Isto verifica-se especialmente no seio familiar. Por: Inês Aparício Imagens: © Imaxtree.

De contextos culturais, gerações, géneros e situações económicas muito diferentes, quase 12 mil pessoas de 137 países responderam a um inquérito que pretendia analisar o impacto da pandemia na sociedade. E os resultados sugerem que a covid-19 pode ter criado ou perpetuado disparidades entre géneros.

Numa das conclusões do estudo Life with Corona – cujos dados foram recolhidos entre 23 de março e 15 de setembro -, é possível concluir que o stress, em casa, afeta de modo desproporcional o género feminino. Isto é, independentemente do tamanho da família, «os níveis de tensão domiciliária» são superiores no caso das mulheres, face aos seus pares. Contudo, estes aumentam em lares com três membros ou mais.

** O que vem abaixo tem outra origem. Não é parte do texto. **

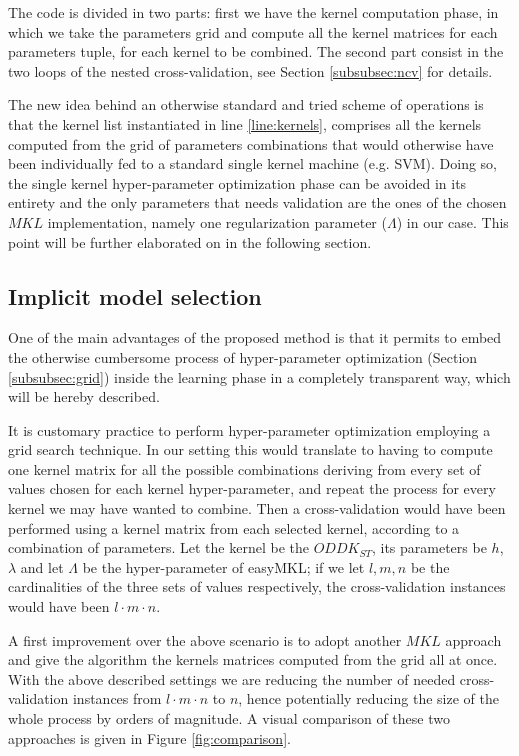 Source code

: The code is divided in two parts: first we have the kernel computation phase,
in which we take the parameters grid and compute all the kernel matrices for each
parameters tuple, for each kernel to be combined.
The second part consist in the two loops of the nested cross-validation, see
Section \ref{subsubsec:ncv} for details.

The new idea behind an otherwise standard and tried scheme of operations is that
the kernel list instantiated in line \ref{line:kernels}, comprises all the 
kernels computed from the grid of parameters combinations that would otherwise
have been individually fed to a standard single kernel machine (e.g. SVM).
Doing so, the single kernel hyper-parameter optimization phase can be avoided in its
entirety and the only parameters that needs validation are the ones of the chosen
$MKL$ implementation, namely one regularization parameter ($\Lambda$) in our case.
This point will be further elaborated on in the following section.

\subsection{Implicit model selection}
\label{subsec:parameters}
One of the main advantages of the proposed method is that it permits to embed
the otherwise cumbersome process of hyper-parameter optimization (Section \ref{subsubsec:grid})
inside the learning phase in a completely transparent way, which will be hereby
described.

It is customary practice to perform hyper-parameter optimization employing a grid
search technique.
In our setting this would translate to having to compute one kernel matrix
for all the possible combinations deriving from every set of values
chosen for each kernel hyper-parameter, and repeat the process for every kernel 
we may have wanted to combine.
Then a cross-validation would have been performed using a kernel matrix from each
selected kernel, according to a combination of parameters.
Let the kernel be the $ODDK_{ST}$, its parameters be $h$, $\lambda$ and let $\Lambda$
be the hyper-parameter of easyMKL; if we let $l,m,n$ be the cardinalities of the three
sets of values respectively, the cross-validation instances would have been $l\cdot m\cdot n$.

A first improvement over the above scenario is to adopt another $MKL$ approach 
and give the algorithm the kernels matrices computed from the grid all at once.
With the above described settings we are reducing the number of needed
cross-validation instances from $l\cdot m\cdot n$ to $n$, hence potentially
reducing the size of the whole process by orders of magnitude.
A visual comparison of these two approaches is given in Figure \ref{fig:comparison}.

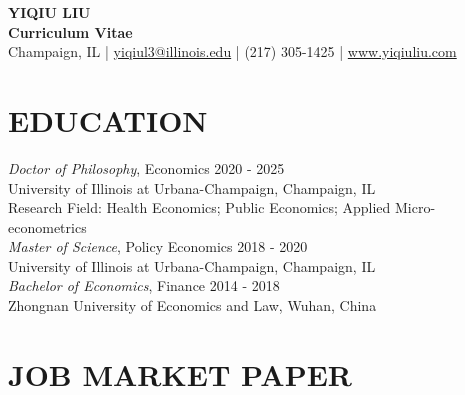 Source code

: \documentclass[a4paper,9pt]{extarticle}
\begin{document}
\pagestyle{empty}

\begin{center}
\textbf{\Large YIQIU LIU }\\[3pt] %
\textbf{Curriculum Vitae}\\[1pt] %
Champaign, IL | \href{mailto:yiqiul3@illinois.edu}{yiqiul3@illinois.edu} | (217) 305-1425 | \href{www.yiqiuliu.com}{www.yiqiuliu.com} %
\end{center}


\section*{EDUCATION}

\noindent
{\sl Doctor of Philosophy}, 
Economics \hfill  2020 - 2025 \\ 
University of Illinois at Urbana-Champaign, Champaign, IL \\ 
Research Field: Health Economics; Public Economics; Applied Micro-econometrics
\\

\noindent
{\sl Master of Science}, 
Policy Economics \hfill  2018 - 2020  \\ 
University of Illinois at Urbana-Champaign, Champaign, IL \\ 

\noindent
{\sl Bachelor of Economics}, 
Finance \hfill  2014 - 2018 \\ 
Zhongnan University of Economics and Law, Wuhan, China  \\ 

\section*{JOB MARKET PAPER}
\end{document}
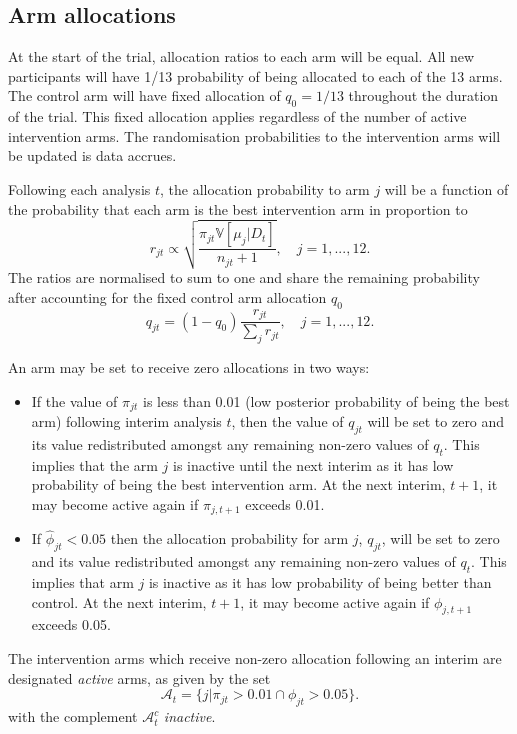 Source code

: \documentclass[
  bibliography=totoc]{scrreprt}
\providecommand{\tightlist}{%
  \setlength{\itemsep}{0pt}\setlength{\parskip}{0pt}}
\begin{document}
\hypertarget{arm-allocations}{%
\subsection{Arm allocations}\label{arm-allocations}}

At the start of the trial, allocation ratios to each arm will be equal.
All new participants will have 1/13 probability of being allocated to each of the 13 arms.
The control arm will have fixed allocation of \(q_0=1/13\) throughout the duration of the trial.
This fixed allocation applies regardless of the number of active intervention arms.
The randomisation probabilities to the intervention arms will be updated is data accrues.

Following each analysis \(t\), the allocation probability to arm \(j\) will be a function of the probability that each arm is the best intervention arm in proportion to
\[
r_{jt} \propto \sqrt{\frac{\pi_{jt}\mathbb V[\mu_j|D_t]}{n_{jt} + 1}},\quad j=1,...,12.
\]
The ratios are normalised to sum to one and share the remaining probability after accounting for the fixed control arm allocation \(q_0\)
\[
q_{jt} = (1 - q_0)\frac{r_{jt}}{\sum_j r_{jt}},\quad j=1,...,12.
\]

An arm may be set to receive zero allocations in two ways:

\begin{itemize}
\tightlist
\item
  If the value of \(\pi_{jt}\) is less than 0.01 (low posterior probability of being the best arm) following interim analysis \(t\), then the value of \(q_{jt}\) will be set to zero and its value redistributed amongst any remaining non-zero values of \(q_t\).
  This implies that the arm \(j\) is inactive until the next interim as it has low probability of being the best intervention arm.
  At the next interim, \(t+1\), it may become active again if \(\pi_{j,t+1}\) exceeds 0.01.
\item
  If \(\hat\phi_{jt}<0.05\) then the allocation probability for arm \(j\), \(q_{jt}\), will be set to zero and its value redistributed amongst any remaining non-zero values of \(q_t\).
  This implies that arm \(j\) is inactive as it has low probability of being better than control.
  At the next interim, \(t+1\), it may become active again if \(\phi_{j,t+1}\) exceeds 0.05.
\end{itemize}

The intervention arms which receive non-zero allocation following an interim are designated \emph{active} arms, as given by the set
\[
\mathcal{A}_{t} = \{j|\pi_{jt} > 0.01 \cap \phi_{jt}>0.05\}.
\]
with the complement \(\mathcal{A}_t^c\) \emph{inactive}.
\end{document}
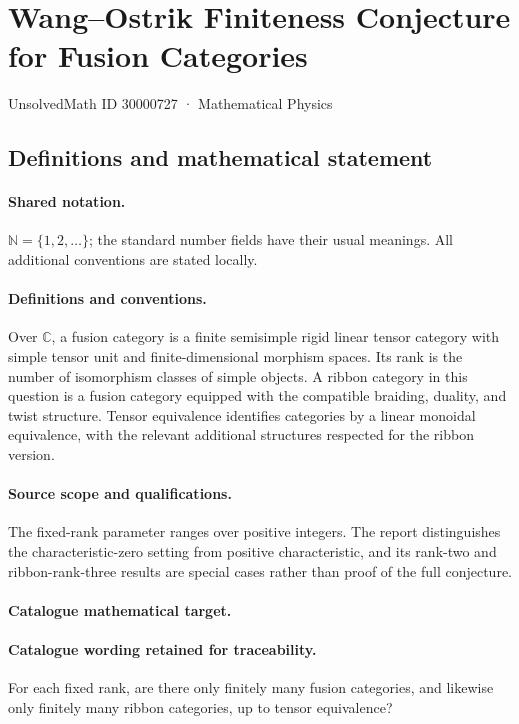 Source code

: \documentclass[11pt]{article}
\begin{document}
\setcounter{section}{30000726}
\section{Wang–Ostrik Finiteness Conjecture for Fusion Categories}\label{30000727}
{\small UnsolvedMath ID 30000727 · Mathematical Physics}
\subsection{Definitions and mathematical statement}

\paragraph{Shared notation.}$\mathbb N=\{1,2,\ldots\}$; the standard number fields have their usual meanings. All additional conventions are stated locally.


\paragraph{Definitions and conventions.} Over $\mathbb C$, a fusion category is a finite semisimple rigid linear tensor category with simple tensor unit and finite-dimensional morphism spaces. Its rank is the number of isomorphism classes of simple objects. A ribbon category in this question is a fusion category equipped with the compatible braiding, duality, and twist structure. Tensor equivalence identifies categories by a linear monoidal equivalence, with the relevant additional structures respected for the ribbon version.

\paragraph{Source scope and qualifications.} The fixed-rank parameter ranges over positive integers. The report distinguishes the characteristic-zero setting from positive characteristic, and its rank-two and ribbon-rank-three results are special cases rather than proof of the full conjecture.

\paragraph{Catalogue mathematical target.}
\paragraph{Catalogue wording retained for traceability.}
For each fixed rank, are there only finitely many fusion categories, and likewise only finitely many ribbon categories, up to tensor equivalence?
\end{document}
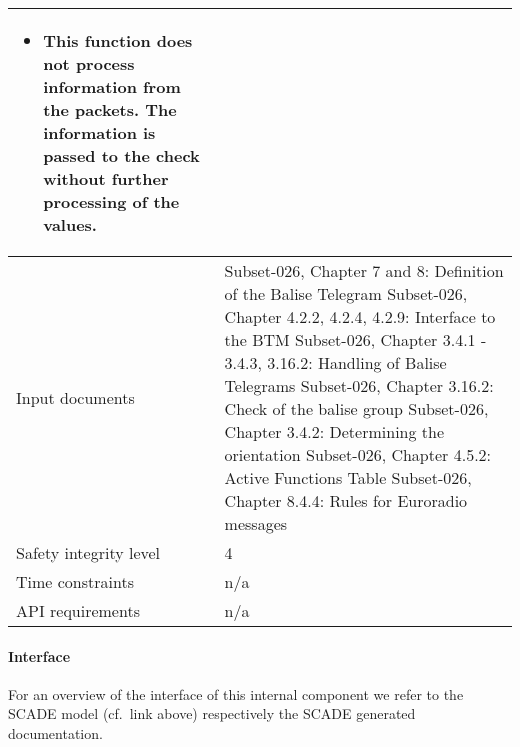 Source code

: \begin{longtable}{p{}p{}}
\begin{itemize}
\item This function does not process information from the packets. The information is passed to the check without further processing of the values. 
\end{itemize} \\
\midrule
Input documents	&
  Subset-026, Chapter 7 and 8: Definition of the Balise Telegram\newline
  Subset-026, Chapter 4.2.2, 4.2.4, 4.2.9: Interface to the BTM\newline
  Subset-026, Chapter 3.4.1 - 3.4.3, 3.16.2: Handling of Balise Telegrams\newline
  Subset-026, Chapter 3.16.2: Check of the balise group\newline
  Subset-026, Chapter 3.4.2: Determining the orientation\newline
  Subset-026, Chapter 4.5.2: Active Functions Table\newline
  Subset-026, Chapter 8.4.4: Rules for Euroradio messages \\
\midrule
Safety integrity level		& 4 \\
\midrule
Time constraints		& n/a \\
\midrule
API requirements 		& n/a \\
\bottomrule
\end{longtable}


\paragraph{Interface}

For an overview of the interface of this internal component we refer to the SCADE model (cf.~link above) respectively the SCADE generated documentation.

Para explicar este padrão, os investigadores referem a presença ou não de crianças na família, uma vez que esta é «a diferença estrutural entre casas com dois ou aquelas com três ou mais membros». «Com o encerramento das escolas e outras limitações no acesso a cuidado das crianças, em resultado do confinamento, pode ser criado um stress significativo nas famílias. Por sua vez, o stress adicional de ensinar os filhos a partir de casa para mais de uma criança é significativamente inferior do que ter de providenciar cuidados e ensinar os seus descendentes em casa, em primeiro lugar», é sublinhado no estudo.

Disparidades geracionais

Além das desigualdades encontradas ao nível do género, surgiram também diferenças geracionais. De acordo com a investigação – apoiada, em Portugal, pelo Instituto de Investigação e Inovação em Saúde da Universidade do Porto -, os idosos «estão menos preocupados com as circunstâncias atuais» do que os mais jovens. «Isso ressalta que os desequilíbrios geracionais dos impactos da pandemia podem ser fortes e que os aspetos culturais, emocionais e socioeconómicos da pandemia podem ser tão importantes quanto a saúde», pode ler-se numa das conclusões.

Este estudo está já a ser seguido por um novo inquérito, que teve início no primeiro dia deste mês, uma vez que existem «ainda muitas implicações a apurar».